[Collected data]
##############################
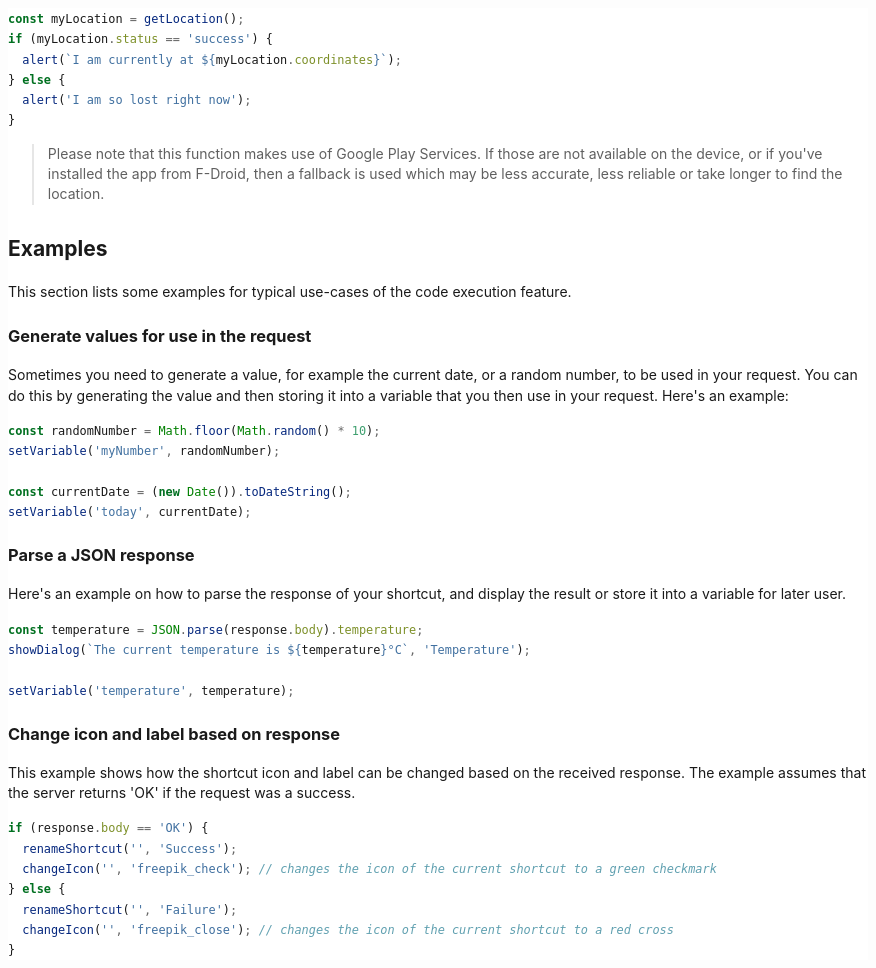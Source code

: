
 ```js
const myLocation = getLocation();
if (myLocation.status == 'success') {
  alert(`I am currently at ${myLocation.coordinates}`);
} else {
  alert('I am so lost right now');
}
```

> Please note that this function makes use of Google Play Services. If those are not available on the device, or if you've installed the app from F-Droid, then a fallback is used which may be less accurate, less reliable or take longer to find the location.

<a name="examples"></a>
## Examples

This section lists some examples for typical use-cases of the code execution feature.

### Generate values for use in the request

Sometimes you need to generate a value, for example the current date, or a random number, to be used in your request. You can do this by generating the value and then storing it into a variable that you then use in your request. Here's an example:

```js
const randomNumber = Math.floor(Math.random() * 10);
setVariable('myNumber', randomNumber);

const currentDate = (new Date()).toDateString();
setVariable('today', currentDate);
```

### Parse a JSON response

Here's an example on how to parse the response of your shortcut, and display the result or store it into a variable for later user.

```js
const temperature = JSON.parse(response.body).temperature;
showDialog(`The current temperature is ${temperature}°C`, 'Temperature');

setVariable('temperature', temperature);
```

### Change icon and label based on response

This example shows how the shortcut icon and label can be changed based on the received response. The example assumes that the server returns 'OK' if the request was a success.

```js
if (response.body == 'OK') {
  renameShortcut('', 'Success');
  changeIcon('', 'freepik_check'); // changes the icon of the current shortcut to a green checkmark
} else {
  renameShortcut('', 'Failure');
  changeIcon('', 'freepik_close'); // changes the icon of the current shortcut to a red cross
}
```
##############################
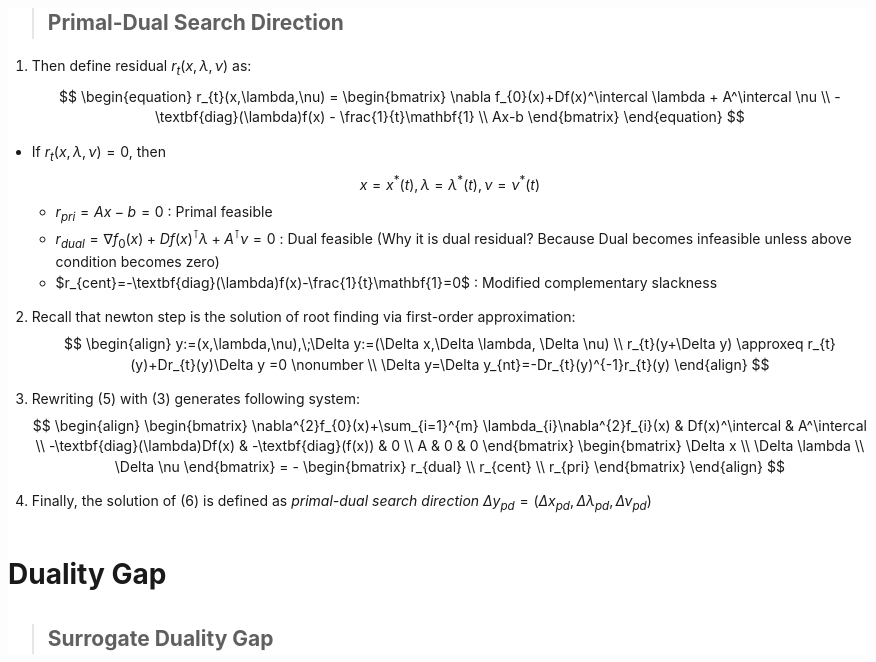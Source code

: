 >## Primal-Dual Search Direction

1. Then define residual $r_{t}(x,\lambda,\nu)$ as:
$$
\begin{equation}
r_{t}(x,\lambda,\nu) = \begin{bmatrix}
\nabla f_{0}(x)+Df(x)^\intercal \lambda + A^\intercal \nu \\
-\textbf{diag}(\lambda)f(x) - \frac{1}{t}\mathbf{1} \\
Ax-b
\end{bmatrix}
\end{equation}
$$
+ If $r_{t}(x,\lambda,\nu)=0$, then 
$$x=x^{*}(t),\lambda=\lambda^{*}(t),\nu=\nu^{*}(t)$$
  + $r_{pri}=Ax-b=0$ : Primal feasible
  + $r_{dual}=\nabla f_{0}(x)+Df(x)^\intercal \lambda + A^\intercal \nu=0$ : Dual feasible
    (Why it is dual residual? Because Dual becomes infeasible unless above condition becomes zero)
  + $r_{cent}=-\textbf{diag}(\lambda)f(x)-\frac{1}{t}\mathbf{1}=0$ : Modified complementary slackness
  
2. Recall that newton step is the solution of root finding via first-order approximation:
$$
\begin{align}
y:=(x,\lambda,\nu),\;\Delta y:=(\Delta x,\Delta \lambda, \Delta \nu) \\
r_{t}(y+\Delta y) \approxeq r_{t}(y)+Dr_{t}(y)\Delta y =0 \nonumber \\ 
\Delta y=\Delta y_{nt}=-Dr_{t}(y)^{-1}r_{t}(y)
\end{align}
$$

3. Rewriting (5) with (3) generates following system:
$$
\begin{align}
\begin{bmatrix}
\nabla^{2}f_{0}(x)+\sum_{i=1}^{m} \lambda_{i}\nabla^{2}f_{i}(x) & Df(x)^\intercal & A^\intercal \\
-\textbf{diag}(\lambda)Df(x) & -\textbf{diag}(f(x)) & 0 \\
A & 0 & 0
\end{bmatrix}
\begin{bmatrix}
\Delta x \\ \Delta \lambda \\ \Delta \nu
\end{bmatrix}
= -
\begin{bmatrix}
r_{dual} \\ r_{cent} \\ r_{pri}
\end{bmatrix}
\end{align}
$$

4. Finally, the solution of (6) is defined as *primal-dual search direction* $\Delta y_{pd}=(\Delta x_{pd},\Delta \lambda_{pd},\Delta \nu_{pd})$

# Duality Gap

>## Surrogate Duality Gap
##############################
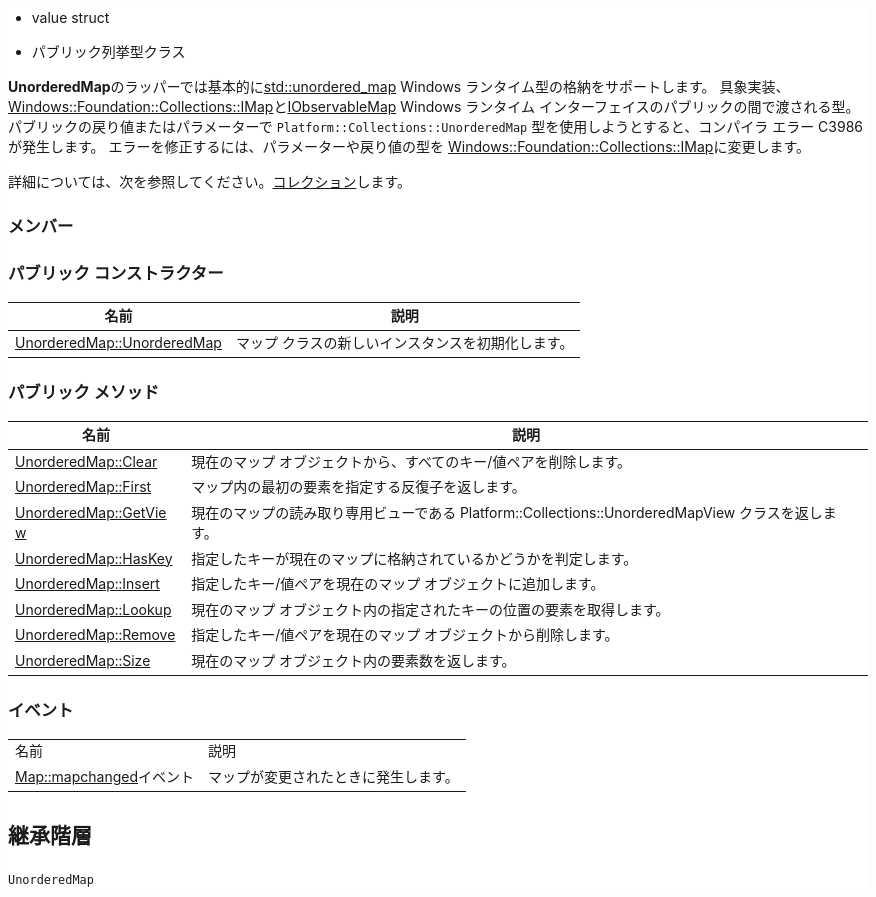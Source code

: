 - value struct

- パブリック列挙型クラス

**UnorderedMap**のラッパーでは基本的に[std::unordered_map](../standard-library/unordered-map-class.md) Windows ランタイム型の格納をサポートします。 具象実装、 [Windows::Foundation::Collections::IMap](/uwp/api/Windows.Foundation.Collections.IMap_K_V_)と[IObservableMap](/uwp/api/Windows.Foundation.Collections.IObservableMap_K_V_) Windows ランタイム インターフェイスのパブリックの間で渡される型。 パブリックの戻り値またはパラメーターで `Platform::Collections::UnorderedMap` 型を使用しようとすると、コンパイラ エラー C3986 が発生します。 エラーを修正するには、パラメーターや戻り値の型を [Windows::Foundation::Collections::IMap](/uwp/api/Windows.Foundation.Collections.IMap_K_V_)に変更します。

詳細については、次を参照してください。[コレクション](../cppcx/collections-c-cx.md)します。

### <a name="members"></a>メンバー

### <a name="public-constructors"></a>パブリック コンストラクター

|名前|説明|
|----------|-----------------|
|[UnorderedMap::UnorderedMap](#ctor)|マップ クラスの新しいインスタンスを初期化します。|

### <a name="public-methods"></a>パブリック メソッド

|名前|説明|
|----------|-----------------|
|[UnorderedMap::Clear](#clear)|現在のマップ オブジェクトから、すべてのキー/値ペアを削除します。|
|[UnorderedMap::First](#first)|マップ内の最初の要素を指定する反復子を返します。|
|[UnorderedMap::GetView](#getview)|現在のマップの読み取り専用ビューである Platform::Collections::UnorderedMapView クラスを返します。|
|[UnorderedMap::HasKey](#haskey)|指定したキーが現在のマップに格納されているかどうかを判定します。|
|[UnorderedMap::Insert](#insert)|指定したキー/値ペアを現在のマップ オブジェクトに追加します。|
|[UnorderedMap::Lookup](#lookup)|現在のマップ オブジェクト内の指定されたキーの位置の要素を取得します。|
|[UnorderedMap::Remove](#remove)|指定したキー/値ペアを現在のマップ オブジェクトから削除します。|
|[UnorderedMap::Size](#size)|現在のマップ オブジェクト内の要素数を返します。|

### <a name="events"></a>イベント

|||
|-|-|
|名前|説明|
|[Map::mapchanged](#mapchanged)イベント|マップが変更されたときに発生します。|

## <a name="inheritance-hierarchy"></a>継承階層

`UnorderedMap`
##############################
**Work order**
Work out how many lines of the data above hold the word "setVariable", and write only the count.

**Solution for this task**
3